#### ASSIGNMENT:
Your reply is to be the lines below, exactly as written, with images omitted.

#### Saved entries:
━━━━━━━━━━━━━━━━

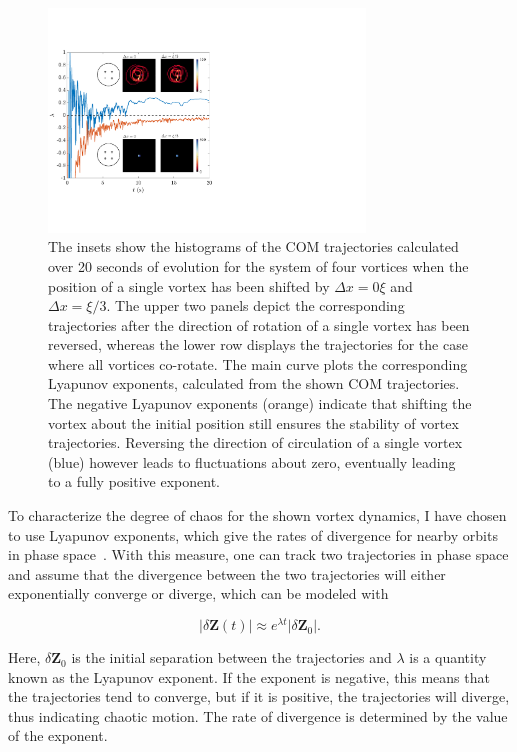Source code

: \begin{figure}
\center \includegraphics[width=0.75\textwidth]{data/2d/lyap/lyap}

\caption{
The insets show the histograms of the COM trajectories calculated over 20 seconds of evolution for the system of four vortices when the position of a single vortex has been shifted by $\Delta x=0\xi$ and $\Delta x=\xi/3$.
The upper two panels depict the corresponding trajectories after the direction of rotation of a single vortex has been reversed, whereas the lower row displays the trajectories for the case where all vortices co-rotate.
The main curve plots the corresponding Lyapunov exponents,  calculated from the shown COM trajectories. 
The negative Lyapunov exponents (orange) indicate that shifting the vortex about the initial position still ensures the stability of vortex trajectories. Reversing the direction of circulation of a single vortex (blue) however leads to fluctuations about zero, eventually leading to a fully positive exponent. 
}
\label{fig:lyap}
\end{figure}


To characterize the degree of chaos for the shown vortex dynamics, I have chosen to use Lyapunov exponents, which give the rates of divergence for nearby orbits in phase space~\cite{wolf1985}.
With this measure, one can track two trajectories in phase space and assume that the divergence between the two trajectories will either exponentially converge or diverge, which can be modeled with

\begin{equation}
|\delta\mathbf{Z}(t)| \approx e^{\lambda t} |\delta \mathbf{Z}_0|.
\end{equation}

\noindent Here, $\delta\mathbf{Z}_0$ is the initial separation between the trajectories and $\lambda$ is a quantity known as the Lyapunov exponent.
If the exponent is negative, this means that the trajectories tend to converge, but if it is positive, the trajectories will diverge, thus indicating chaotic motion.
The rate of divergence is determined by the value of the exponent.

━━━━━━━━━━━━━━━━

#### EXERCISE SOLUTION:
Source code

: \begin{figure}
\center \includegraphics[width=0.75\textwidth]{data/2d/lyap/lyap}

\caption{
The insets show the histograms of the COM trajectories calculated over 20 seconds of evolution for the system of four vortices when the position of a single vortex has been shifted by $\Delta x=0\xi$ and $\Delta x=\xi/3$.
The upper two panels depict the corresponding trajectories after the direction of rotation of a single vortex has been reversed, whereas the lower row displays the trajectories for the case where all vortices co-rotate.
The main curve plots the corresponding Lyapunov exponents,  calculated from the shown COM trajectories. 
The negative Lyapunov exponents (orange) indicate that shifting the vortex about the initial position still ensures the stability of vortex trajectories. Reversing the direction of circulation of a single vortex (blue) however leads to fluctuations about zero, eventually leading to a fully positive exponent. 
}
\label{fig:lyap}
\end{figure}


To characterize the degree of chaos for the shown vortex dynamics, I have chosen to use Lyapunov exponents, which give the rates of divergence for nearby orbits in phase space~\cite{wolf1985}.
With this measure, one can track two trajectories in phase space and assume that the divergence between the two trajectories will either exponentially converge or diverge, which can be modeled with

\begin{equation}
|\delta\mathbf{Z}(t)| \approx e^{\lambda t} |\delta \mathbf{Z}_0|.
\end{equation}

\noindent Here, $\delta\mathbf{Z}_0$ is the initial separation between the trajectories and $\lambda$ is a quantity known as the Lyapunov exponent.
If the exponent is negative, this means that the trajectories tend to converge, but if it is positive, the trajectories will diverge, thus indicating chaotic motion.
The rate of divergence is determined by the value of the exponent.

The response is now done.